- [WHAT TO PRODUCE] Quote each record exactly, please, leaving none out.

Plain-text document sources:
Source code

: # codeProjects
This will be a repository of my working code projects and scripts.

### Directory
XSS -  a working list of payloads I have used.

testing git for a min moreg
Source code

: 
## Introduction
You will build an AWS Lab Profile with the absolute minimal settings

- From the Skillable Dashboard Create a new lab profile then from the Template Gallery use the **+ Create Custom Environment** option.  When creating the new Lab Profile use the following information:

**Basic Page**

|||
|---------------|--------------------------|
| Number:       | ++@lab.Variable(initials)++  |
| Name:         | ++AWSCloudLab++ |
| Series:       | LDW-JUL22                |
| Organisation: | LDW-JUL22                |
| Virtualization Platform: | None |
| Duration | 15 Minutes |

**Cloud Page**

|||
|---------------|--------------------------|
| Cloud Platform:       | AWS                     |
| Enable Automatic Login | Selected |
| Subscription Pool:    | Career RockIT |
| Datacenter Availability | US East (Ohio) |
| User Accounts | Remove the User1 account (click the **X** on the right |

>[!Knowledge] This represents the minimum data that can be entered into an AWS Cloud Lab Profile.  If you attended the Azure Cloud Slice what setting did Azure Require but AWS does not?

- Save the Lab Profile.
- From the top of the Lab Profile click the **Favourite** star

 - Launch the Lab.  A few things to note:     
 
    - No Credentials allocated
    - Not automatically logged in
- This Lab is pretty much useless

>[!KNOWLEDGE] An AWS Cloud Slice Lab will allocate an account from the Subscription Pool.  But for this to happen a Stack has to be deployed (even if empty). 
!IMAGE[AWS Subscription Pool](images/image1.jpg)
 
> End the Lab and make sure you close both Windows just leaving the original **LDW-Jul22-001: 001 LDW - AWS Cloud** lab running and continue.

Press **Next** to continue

- [FINISHED EXERCISE]
Source code

: # codeProjects
This will be a repository of my working code projects and scripts.

### Directory
XSS -  a working list of payloads I have used.

testing git for a min moreg
Source code

: 
## Introduction
You will build an AWS Lab Profile with the absolute minimal settings

- From the Skillable Dashboard Create a new lab profile then from the Template Gallery use the **+ Create Custom Environment** option.  When creating the new Lab Profile use the following information:

**Basic Page**

|||
|---------------|--------------------------|
| Number:       | ++@lab.Variable(initials)++  |
| Name:         | ++AWSCloudLab++ |
| Series:       | LDW-JUL22                |
| Organisation: | LDW-JUL22                |
| Virtualization Platform: | None |
| Duration | 15 Minutes |

**Cloud Page**

|||
|---------------|--------------------------|
| Cloud Platform:       | AWS                     |
| Enable Automatic Login | Selected |
| Subscription Pool:    | Career RockIT |
| Datacenter Availability | US East (Ohio) |
| User Accounts | Remove the User1 account (click the **X** on the right |

>[!Knowledge] This represents the minimum data that can be entered into an AWS Cloud Lab Profile.  If you attended the Azure Cloud Slice what setting did Azure Require but AWS does not?

- Save the Lab Profile.
- From the top of the Lab Profile click the **Favourite** star

 - Launch the Lab.  A few things to note:     
 
    - No Credentials allocated
    - Not automatically logged in
- This Lab is pretty much useless

>[!KNOWLEDGE] An AWS Cloud Slice Lab will allocate an account from the Subscription Pool.  But for this to happen a Stack has to be deployed (even if empty). 
!IMAGE[AWS Subscription Pool](images/image1.jpg)
 
> End the Lab and make sure you close both Windows just leaving the original **LDW-Jul22-001: 001 LDW - AWS Cloud** lab running and continue.

Press **Next** to continue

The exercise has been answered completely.